=== PROBLEM DESCRIPTION ===
If a record holds a picture, leave the picture out, but write out everything else exactly.

[[ EXTRACTED MATERIAL open ]]

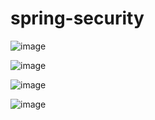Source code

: # spring-security


![image](https://user-images.githubusercontent.com/25693835/112745478-535f8e80-8fc6-11eb-914b-03c8355473fc.png)


![image](https://user-images.githubusercontent.com/25693835/112745518-ab969080-8fc6-11eb-9008-0c6df59c8645.png)


![image](https://user-images.githubusercontent.com/25693835/112745524-b9e4ac80-8fc6-11eb-8bd1-45254b1e88b7.png)


![image](https://user-images.githubusercontent.com/25693835/112745532-c79a3200-8fc6-11eb-8822-90c69b1c8e52.png)


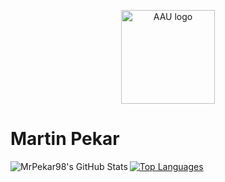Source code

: <p align="center">
  <img src="https://upload.wikimedia.org/wikipedia/en/b/b9/AAU_logo_2012.png" width="150" title="AAU logo">
</p>

# Martin Pekar
<img align="left" alt="MrPekar98's GitHub Stats" src="https://github-readme-stats.vercel.app/api?username=MrPekar98&show_icons=true&hide_border=true"/>

[![Top Languages](https://github-readme-stats.vercel.app/api/top-langs/?username=MrPekar98&layout=compact)](https://github.com/anuraghazra/github-readme-stats)
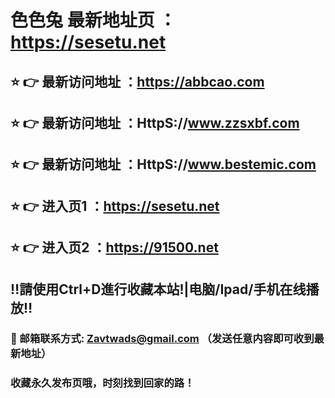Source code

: # 色色兔 最新地址页 ：https://sesetu.net
## ⭐️ 👉 最新访问地址 ：https://abbcao.com
## ⭐️ 👉 最新访问地址 ：HttpS://www.zzsxbf.com
## ⭐️ 👉 最新访问地址 ：HttpS://www.bestemic.com
## ⭐️ 👉 进入页1 ：https://sesetu.net
## ⭐️ 👉 进入页2 ：https://91500.net
## ‼️請使用Ctrl+D進行收藏本站!|电脑/Ipad/手机在线播放‼️
### 📧 邮箱联系方式: Zavtwads@gmail.com （发送任意内容即可收到最新地址）
### 收藏永久发布页哦，时刻找到回家的路！
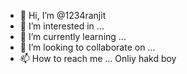 - 👋 Hi, I’m @1234ranjit
- 👀 I’m interested in ...
- 🌱 I’m currently learning ...
- 💞️ I’m looking to collaborate on ...
- 📫 How to reach me ... Onliy hakd boy 

<!---
1234ranjit/1234ranjit is a ✨ special ✨ repository because its `README.md` (this file) appears on your GitHub profile.
You can click the Preview link to take a look at your changes.
--->
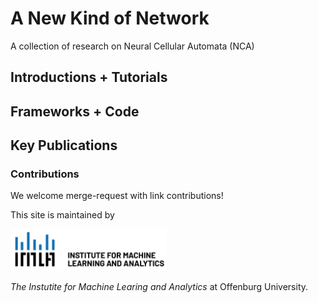 # A New Kind of Network
A collection of research on Neural Cellular Automata (NCA)

## Introductions + Tutorials

## Frameworks + Code

## Key Publications

### Contributions
We welcome merge-request with link contributions!

This site is maintained by

<a href="https://imla.hs-offenburg.de/"><img src="IMLA.png" width=250></a>

*The Instutite for Machine Learing and Analytics* at Offenburg University.
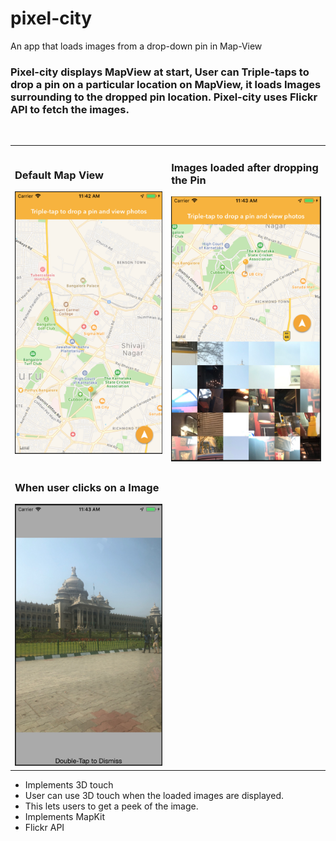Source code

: # pixel-city
An app that loads images from a drop-down pin in Map-View

<h3>Pixel-city displays MapView at start, User can Triple-taps to drop a pin on a particular location on MapView, 
it loads Images surrounding to the dropped pin location. Pixel-city uses Flickr API to fetch the images.</h3>


</br>

<table>
 <tr>
   <td>
     <h3>Default Map View</h3>
<img src="Pixel-City-ScreenShots/SC1.png" width="300">
   </td>
   <td>
     <h3>Images loaded after dropping the Pin</h3>
<img src="Pixel-City-ScreenShots/SC2.png" width="300">
   </td>
 </tr>
   <tr>
   <td>
     <h3>When user clicks on a Image</h3>
<img src="Pixel-City-ScreenShots/SC3.png" width="300">
   </td>
   <td>
   </td>
 </tr>
</table>

<ul>
  <li>Implements 3D touch</li>
  <li>User can use 3D touch when the loaded images are displayed.</li>
  <li>This lets users to get a peek of the image.</li>
  <li>Implements MapKit</li>
  <li>Flickr API</li>
</ul>
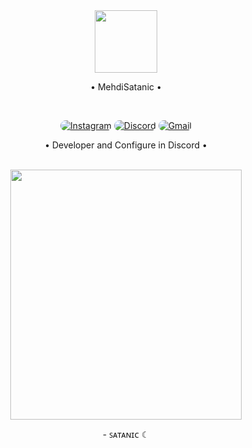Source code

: <div align="center">
<img src="https://media.discordapp.net/attachments/959980033676542023/996684575117942854/1657698512966.png" align="center" height="100" width="100" /></br>
<p>• MehdiSatanic •</p>
</div></br>

<p align="center">
    <a href="https://instagram.com/satanic_officiall"><img src="https://img.shields.io/badge/Instagram-323540?style=for-the-badge&logo=instagram&logoColor=5294E2" style="border-radius:15px" alt="Instagram"></a>
    <a href="https://discordapp.com/users/364325893688262657"><img src="https://img.shields.io/badge/Discord-323540?style=for-the-badge&logo=discord&logoColor=5294E2" style="border-radius:15px" alt="Discord"></a>
    <a href="mailto:discord.najafi7299@gmail.com"><img src="https://img.shields.io/badge/Gmail-323540?style=for-the-badge&logo=gmail&logoColor=5294E2" alt="Gmail" style="border-radius:15px"></a>
</p>

<div align="center">
  <p>• Developer and Configure in Discord •</p>
</div></br>


<div align="center">
<img src="https://media.discordapp.net/attachments/954059477810815007/996688120479227984/IMG_20220713_123203.jpg" align="center" height="400" width="370" /></br>
<p>- ꜱᴀᴛᴀɴɪᴄ ☾</p>
</div></br>

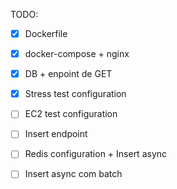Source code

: TODO:

- [x] Dockerfile

- [x] docker-compose + nginx

- [x] DB + enpoint de GET

- [x] Stress test configuration

- [ ] EC2 test configuration

- [ ] Insert endpoint

- [ ] Redis configuration + Insert async

- [ ] Insert async com batch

[[ EXTRACTED MATERIAL closed ]]

=== WRITTEN ANSWER ===
Source code

: # spring-security


![image](https://user-images.githubusercontent.com/25693835/112745478-535f8e80-8fc6-11eb-914b-03c8355473fc.png)


![image](https://user-images.githubusercontent.com/25693835/112745518-ab969080-8fc6-11eb-9008-0c6df59c8645.png)


![image](https://user-images.githubusercontent.com/25693835/112745524-b9e4ac80-8fc6-11eb-8bd1-45254b1e88b7.png)


![image](https://user-images.githubusercontent.com/25693835/112745532-c79a3200-8fc6-11eb-8822-90c69b1c8e52.png)


Source code

: <p align="center">
  <img src="https://upload.wikimedia.org/wikipedia/en/b/b9/AAU_logo_2012.png" width="150" title="AAU logo">
</p>

# Martin Pekar
<img align="left" alt="MrPekar98's GitHub Stats" src="https://github-readme-stats.vercel.app/api?username=MrPekar98&show_icons=true&hide_border=true"/>

[![Top Languages](https://github-readme-stats.vercel.app/api/top-langs/?username=MrPekar98&layout=compact)](https://github.com/anuraghazra/github-readme-stats)
Source code

: # 色色兔 最新地址页 ：https://sesetu.net
## ⭐️ 👉 最新访问地址 ：https://abbcao.com
## ⭐️ 👉 最新访问地址 ：HttpS://www.zzsxbf.com
## ⭐️ 👉 最新访问地址 ：HttpS://www.bestemic.com
## ⭐️ 👉 进入页1 ：https://sesetu.net
## ⭐️ 👉 进入页2 ：https://91500.net
## ‼️請使用Ctrl+D進行收藏本站!|电脑/Ipad/手机在线播放‼️
### 📧 邮箱联系方式: Zavtwads@gmail.com （发送任意内容即可收到最新地址）
### 收藏永久发布页哦，时刻找到回家的路！
 - 👋 Hi, I’m @1234ranjit
- 👀 I’m interested in ...
- 🌱 I’m currently learning ...
- 💞️ I’m looking to collaborate on ...
- 📫 How to reach me ... Onliy hakd boy 

<!---
1234ranjit/1234ranjit is a ✨ special ✨ repository because its `README.md` (this file) appears on your GitHub profile.
You can click the Preview link to take a look at your changes.
--->
 # A New Kind of Network
A collection of research on Neural Cellular Automata (NCA)

## Introductions + Tutorials

## Frameworks + Code

## Key Publications

### Contributions
We welcome merge-request with link contributions!

This site is maintained by

<a href="https://imla.hs-offenburg.de/"><img src="IMLA.png" width=250></a>

*The Instutite for Machine Learing and Analytics* at Offenburg University.
Source code

: # pixel-city
An app that loads images from a drop-down pin in Map-View

<h3>Pixel-city displays MapView at start, User can Triple-taps to drop a pin on a particular location on MapView, 
it loads Images surrounding to the dropped pin location. Pixel-city uses Flickr API to fetch the images.</h3>


</br>

<table>
 <tr>
   <td>
     <h3>Default Map View</h3>
<img src="Pixel-City-ScreenShots/SC1.png" width="300">
   </td>
   <td>
     <h3>Images loaded after dropping the Pin</h3>
<img src="Pixel-City-ScreenShots/SC2.png" width="300">
   </td>
 </tr>
   <tr>
   <td>
     <h3>When user clicks on a Image</h3>
<img src="Pixel-City-ScreenShots/SC3.png" width="300">
   </td>
   <td>
   </td>
 </tr>
</table>

<ul>
  <li>Implements 3D touch</li>
  <li>User can use 3D touch when the loaded images are displayed.</li>
  <li>This lets users to get a peek of the image.</li>
  <li>Implements MapKit</li>
  <li>Flickr API</li>
</ul>
Source code

: <div align="center">
<img src="https://media.discordapp.net/attachments/959980033676542023/996684575117942854/1657698512966.png" align="center" height="100" width="100" /></br>
<p>• MehdiSatanic •</p>
</div></br>

<p align="center">
    <a href="https://instagram.com/satanic_officiall"><img src="https://img.shields.io/badge/Instagram-323540?style=for-the-badge&logo=instagram&logoColor=5294E2" style="border-radius:15px" alt="Instagram"></a>
    <a href="https://discordapp.com/users/364325893688262657"><img src="https://img.shields.io/badge/Discord-323540?style=for-the-badge&logo=discord&logoColor=5294E2" style="border-radius:15px" alt="Discord"></a>
    <a href="mailto:discord.najafi7299@gmail.com"><img src="https://img.shields.io/badge/Gmail-323540?style=for-the-badge&logo=gmail&logoColor=5294E2" alt="Gmail" style="border-radius:15px"></a>
</p>

<div align="center">
  <p>• Developer and Configure in Discord •</p>
</div></br>


<div align="center">
<img src="https://media.discordapp.net/attachments/954059477810815007/996688120479227984/IMG_20220713_123203.jpg" align="center" height="400" width="370" /></br>
<p>- ꜱᴀᴛᴀɴɪᴄ ☾</p>
</div></br>

Source code

: TODO:

- [x] Dockerfile

- [x] docker-compose + nginx

- [x] DB + enpoint de GET

- [x] Stress test configuration

- [ ] EC2 test configuration

- [ ] Insert endpoint

- [ ] Redis configuration + Insert async

- [ ] Insert async com batch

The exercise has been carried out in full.